When I was an adolescent I nursed a serious aura of melancholy. I fancied myself a poet and wrote deep and pensive pieces about pain, sorrow, and loss. I listened to sad songs on repeat and always preferred dramatic movies to comedies. As I grew into adulthood my penchant for all things gloomy subsided a great deal, thankfully, though I do still tend to be rather serious and reserved in my manner. But I’ve learned to loosen up. I’ve learned I can be thoughtful and pensive and deep without being morose. I used to think being serious meant being sad, but really I’m not sure where that connection came from, or why I encouraged it for so long. What I’ve found over time, though, is that I don’t want to be sad. I mean, I can be sad sometimes, and that’s healthy and appropriate, but I don’t want to be characterized by sadness. I’ve found that, generally speaking, sadness begets sadness, and the more we dwell on the dark and lonely areas of our lives, the more we feel surrounded by darkness and loneliness.
I decided a while ago that that’s no way to live.
I think as a parent, it’s easy to focus what’s not working well. It’s easy to hone in on the one thing about my kids that drives me crazy, or the one habit that I wish I could change. The emotional implications of focusing on such negative aspects of parenting are easy enough to imagine—if I’m expecting to be annoyed, frustrated, or let down, chances are pretty good that my expectations are going to be met. Ever noticed the same being true in your house?
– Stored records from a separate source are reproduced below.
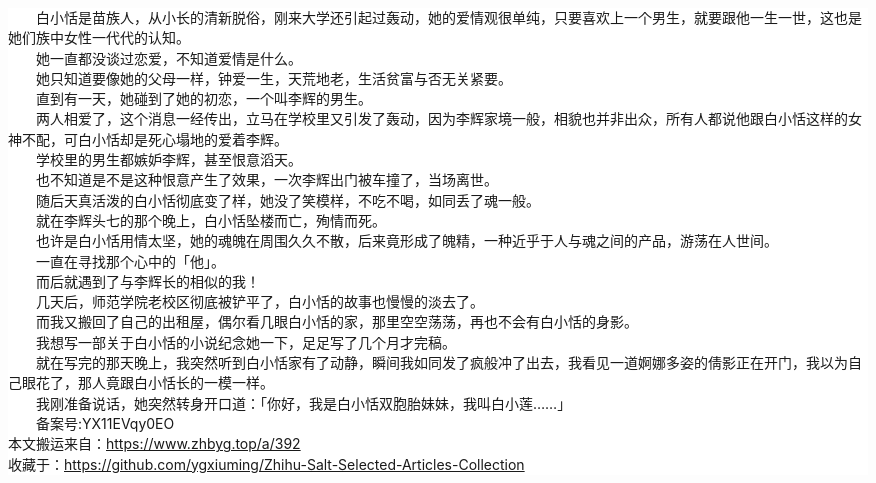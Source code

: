 &emsp;&emsp;白小恬是苗族人，从小长的清新脱俗，刚来大学还引起过轰动，她的爱情观很单纯，只要喜欢上一个男生，就要跟他一生一世，这也是她们族中女性一代代的认知。  
&emsp;&emsp;她一直都没谈过恋爱，不知道爱情是什么。  
&emsp;&emsp;她只知道要像她的父母一样，钟爱一生，天荒地老，生活贫富与否无关紧要。  
&emsp;&emsp;直到有一天，她碰到了她的初恋，一个叫李辉的男生。  
&emsp;&emsp;两人相爱了，这个消息一经传出，立马在学校里又引发了轰动，因为李辉家境一般，相貌也并非出众，所有人都说他跟白小恬这样的女神不配，可白小恬却是死心塌地的爱着李辉。  
&emsp;&emsp;学校里的男生都嫉妒李辉，甚至恨意滔天。  
&emsp;&emsp;也不知道是不是这种恨意产生了效果，一次李辉出门被车撞了，当场离世。  
&emsp;&emsp;随后天真活泼的白小恬彻底变了样，她没了笑模样，不吃不喝，如同丢了魂一般。  
&emsp;&emsp;就在李辉头七的那个晚上，白小恬坠楼而亡，殉情而死。  
&emsp;&emsp;也许是白小恬用情太坚，她的魂魄在周围久久不散，后来竟形成了魄精，一种近乎于人与魂之间的产品，游荡在人世间。  
&emsp;&emsp;一直在寻找那个心中的「他」。  
&emsp;&emsp;而后就遇到了与李辉长的相似的我！  
&emsp;&emsp;几天后，师范学院老校区彻底被铲平了，白小恬的故事也慢慢的淡去了。  
&emsp;&emsp;而我又搬回了自己的出租屋，偶尔看几眼白小恬的家，那里空空荡荡，再也不会有白小恬的身影。  
&emsp;&emsp;我想写一部关于白小恬的小说纪念她一下，足足写了几个月才完稿。  
&emsp;&emsp;就在写完的那天晚上，我突然听到白小恬家有了动静，瞬间我如同发了疯般冲了出去，我看见一道婀娜多姿的倩影正在开门，我以为自己眼花了，那人竟跟白小恬长的一模一样。  
&emsp;&emsp;我刚准备说话，她突然转身开口道：「你好，我是白小恬双胞胎妹妹，我叫白小莲……」  
&emsp;&emsp;备案号:YX11EVqy0EO  
本文搬运来自：https://www.zhbyg.top/a/392  
 收藏于：https://github.com/ygxiuming/Zhihu-Salt-Selected-Articles-Collection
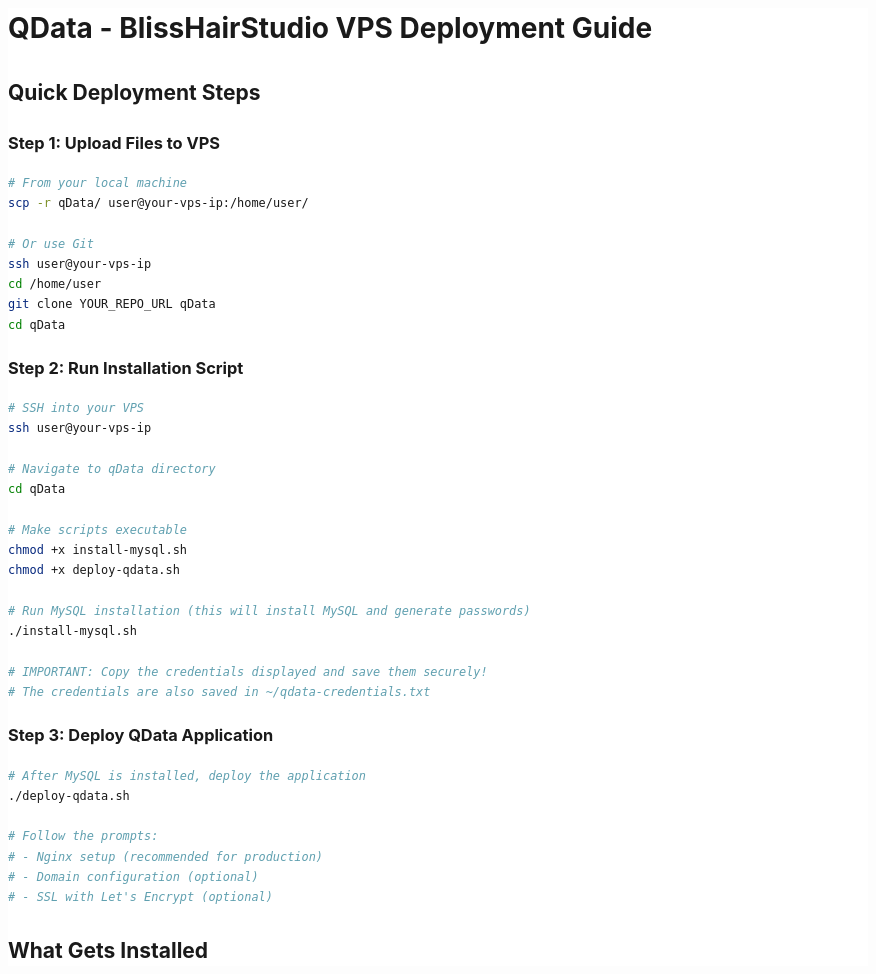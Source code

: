 # QData - BlissHairStudio VPS Deployment Guide

## Quick Deployment Steps

### Step 1: Upload Files to VPS

```bash
# From your local machine
scp -r qData/ user@your-vps-ip:/home/user/

# Or use Git
ssh user@your-vps-ip
cd /home/user
git clone YOUR_REPO_URL qData
cd qData
```

### Step 2: Run Installation Script

```bash
# SSH into your VPS
ssh user@your-vps-ip

# Navigate to qData directory
cd qData

# Make scripts executable
chmod +x install-mysql.sh
chmod +x deploy-qdata.sh

# Run MySQL installation (this will install MySQL and generate passwords)
./install-mysql.sh

# IMPORTANT: Copy the credentials displayed and save them securely!
# The credentials are also saved in ~/qdata-credentials.txt
```

### Step 3: Deploy QData Application

```bash
# After MySQL is installed, deploy the application
./deploy-qdata.sh

# Follow the prompts:
# - Nginx setup (recommended for production)
# - Domain configuration (optional)
# - SSL with Let's Encrypt (optional)
```

## What Gets Installed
If I go into a family dinner just waiting to hear a child chewing with their mouth open, I guarantee you I’ll be cringing in no time. Those smacks and slurps will be all I hear the whole meal because the truth is we find what we look for. If I’m ready and waiting to be annoyed or disturbed, chances are good I’ll end up there sooner than later.
But thankfully the rule holds in the opposite direction too. We find what we look for on the positive end as well. When I pay close attention to the character traits I want to see growing in my kids, the more I see them show up. I am more likely to remember the times when they go above and beyond expectations. I can lament that I have to remind my kids to clean up their dishes after a meal, or I can feel proud that I can’t remember the last time I had to remind them to take out the bathroom garbage or straighten their beds before school. I can despair over the frequent bickering and snide comments flung back and forth, or I can delight in that moment when my son offers to share what he has with his sister, or when I hear my girls happily declare they can’t imagine not sharing a room with each other, and wouldn’t want to.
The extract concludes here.